Dataset items:
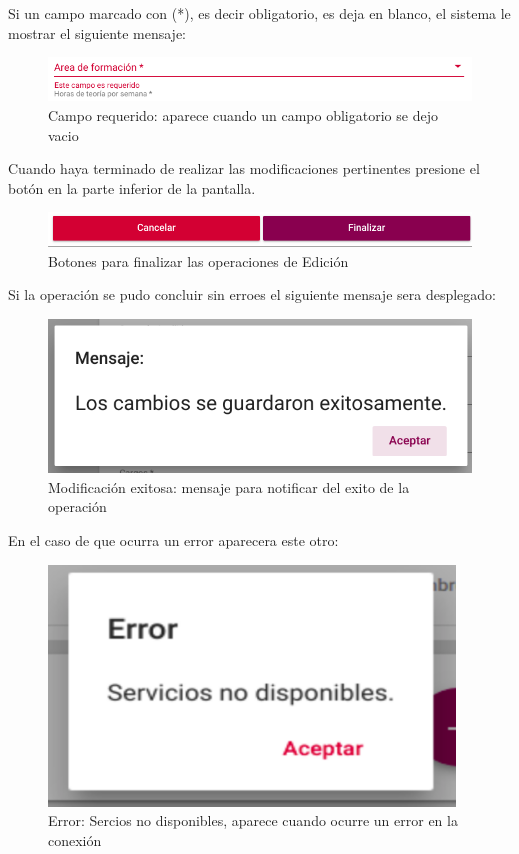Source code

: Si un campo  marcado con (*), es decir obligatorio, es deja en blanco, el sistema le mostrar el siguiente mensaje:\\
\begin{figure}[!hbtp]
    \centering
    \hypertarget{requeridoE}{\includegraphics[width=0.7\linewidth]{images/GUA/requerido}}
    \caption{Campo requerido: aparece cuando un campo obligatorio se dejo vacio}
    \label{requeridoE}
\end{figure}
Cuando haya terminado de realizar las modificaciones pertinentes presione el botón  en la parte inferior de la pantalla.\\
\begin{figure}[!hbtp]
    \centering
    \hypertarget{finalizarBtnE}{\includegraphics[width=0.7\linewidth]{images/GUA/finalizarBtn}}
    \caption{Botones para finalizar las operaciones de Edición}
    \label{finalizarBtnE}
\end{figure}
Si la operación se pudo concluir sin erroes el siguiente mensaje sera desplegado:\\
\begin{figure}[!hbtp]
    \centering
    \hypertarget{modificacion}{\includegraphics[width=0.7\linewidth]{images/GUA/modificacion}}
    \caption{Modificación exitosa: mensaje para notificar del exito de la operación}
    \label{modificacion}
\end{figure}
En el caso de que ocurra un error aparecera este otro:\\
\begin{figure}[!hbtp]
    \centering
    \hypertarget{errorE}{\includegraphics[width=0.7\linewidth]{images/GUA/error}}
    \caption{Error: Sercios no disponibles, aparece cuando ocurre un error en la conexión}
    \label{errorE}
\end{figure}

Requirement: Reproduce, character for character, only the lines of the preceding data that start at the line with "el siguiente mensaje:\\" and end at the line with "requerido: aparece cuando", both included.

Exercise solution:
: Si un campo  marcado con (*), es decir obligatorio, es deja en blanco, el sistema le mostrar el siguiente mensaje:\\
\begin{figure}[!hbtp]
    \centering
    \hypertarget{requeridoE}{\includegraphics[width=0.7\linewidth]{images/GUA/requerido}}
    \caption{Campo requerido: aparece cuando un campo obligatorio se dejo vacio}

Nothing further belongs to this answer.